The lack of baseball and softball this time of year is unprecedented for generations who played and coached in the Dixie Youth culture Amherst has cultivated for decades.
“It’s never happened since 1959 when it all started,” Madison Heights Youth Baseball Association President Ronnie Adams said.
With the hopes for summer play fast fading without some sort of urgent action by early June, according to Adams, an option for fall Dixie Youth baseball and softball appears the most likely scenario if action resumes this year.
“Being optimistic, summer ball does not look very promising just because the governor hasn’t even started Phase 2 [of reopening Virginia],” Adams said in a May 28 phone interview. “I still don’t know how we can pull it off. Fall ball is our Option 3.”
Mary Kathryn Allen, president of Dixie Youth’s organization in Nelson County, said the decision to hold a summer league would depend on the implementation of Phase 2, among other unknowns.
At this point in time, she said, “There’s no indications that we would not be able to play baseball in the fall.”
Dixie Youth in Amherst and Nelson counties kicks off in April. Starting in May was the best-case scenario and the second option, a six-week regular season kicking off June 22, is likely not going to happen without some sort of drastic change prior to June 5, Adams said.
National and state Dixie Youth organizations already have canceled All-Star play, so a regular season could be held at any point when given the go-ahead, he said.
The constant changes and developments in trying to plan have been difficult, he said.
“It’s been quite a challenging spring,” Adams said.
Fall baseball is held annually starting the week after Labor Day and is a five-week season, according to Adams. Should play not begin until then, he said, the fall season likely would be extended to eight weeks.
“We would like to start in early August and play to early October,” he said.
He said all local Dixie Youth leagues, including Amherst and Nelson County, are in wait-and-see mode to see how the pandemic affects planning.
“I know that this has been something that all the parents and the community has been patiently waiting for and we’re just asking them to be a little more patient,” Allen said.
On a “frequently asked questions” post on the Madison Heights Youth Baseball Association’s website, Adams wrote the association’s board of directors is working hard for the program in uncertain times.

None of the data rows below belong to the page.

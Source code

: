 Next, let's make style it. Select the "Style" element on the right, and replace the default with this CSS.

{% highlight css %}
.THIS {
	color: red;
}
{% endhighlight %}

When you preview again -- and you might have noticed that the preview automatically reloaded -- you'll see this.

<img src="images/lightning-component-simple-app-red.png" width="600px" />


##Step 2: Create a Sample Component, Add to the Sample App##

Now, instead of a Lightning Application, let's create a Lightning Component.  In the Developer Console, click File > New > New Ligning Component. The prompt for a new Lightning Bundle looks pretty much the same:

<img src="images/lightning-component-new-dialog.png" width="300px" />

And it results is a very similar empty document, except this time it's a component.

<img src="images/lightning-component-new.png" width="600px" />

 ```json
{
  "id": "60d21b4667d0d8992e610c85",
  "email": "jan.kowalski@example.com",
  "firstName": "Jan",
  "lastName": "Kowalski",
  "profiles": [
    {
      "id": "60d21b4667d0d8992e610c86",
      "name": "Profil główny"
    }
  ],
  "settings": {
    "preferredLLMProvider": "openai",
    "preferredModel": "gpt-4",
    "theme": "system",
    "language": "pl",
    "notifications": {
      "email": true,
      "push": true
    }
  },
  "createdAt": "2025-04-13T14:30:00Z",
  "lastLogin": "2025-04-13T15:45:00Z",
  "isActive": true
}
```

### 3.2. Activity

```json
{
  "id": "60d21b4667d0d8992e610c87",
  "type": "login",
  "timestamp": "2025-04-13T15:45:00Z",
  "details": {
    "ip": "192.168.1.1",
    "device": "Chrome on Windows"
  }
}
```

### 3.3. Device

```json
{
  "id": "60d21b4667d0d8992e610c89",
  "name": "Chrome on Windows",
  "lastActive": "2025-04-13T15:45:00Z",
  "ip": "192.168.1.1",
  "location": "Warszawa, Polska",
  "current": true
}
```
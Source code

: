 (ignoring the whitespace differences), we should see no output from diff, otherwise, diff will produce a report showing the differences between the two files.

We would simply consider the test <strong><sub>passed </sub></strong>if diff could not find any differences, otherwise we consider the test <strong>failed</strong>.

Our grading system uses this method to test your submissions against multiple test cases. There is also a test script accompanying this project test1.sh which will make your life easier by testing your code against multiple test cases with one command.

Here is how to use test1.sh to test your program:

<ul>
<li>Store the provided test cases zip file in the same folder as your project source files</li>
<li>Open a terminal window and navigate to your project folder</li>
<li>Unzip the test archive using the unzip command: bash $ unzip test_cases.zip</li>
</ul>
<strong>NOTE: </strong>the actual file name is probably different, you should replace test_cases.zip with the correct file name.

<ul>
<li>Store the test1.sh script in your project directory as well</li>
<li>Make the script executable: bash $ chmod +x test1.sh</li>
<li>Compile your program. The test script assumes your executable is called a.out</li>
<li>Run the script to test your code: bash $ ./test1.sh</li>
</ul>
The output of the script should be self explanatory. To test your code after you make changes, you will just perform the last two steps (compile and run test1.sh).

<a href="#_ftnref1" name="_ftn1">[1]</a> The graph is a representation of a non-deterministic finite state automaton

“During the Covid-19 pandemic we have given every effort possible to make sure that should the opportunity present itself we will be ready with a plan in place for the players to take the field,” Adams wrote in the post. “We also work very tirelessly to make sure the facilities are maintained financially along with everything it takes to upkeep the complex. This on top of the economic struggle it has been to make the proper decision so the organization will survive has been a full-time job.”
The potential for baseball this year while keeping players safe is a big boost in morale for local youth that have been affected by social distancing, he said.
“It would be so important to the kids,” he said of having ball in 2020. “They’re just held hostage to their own home.”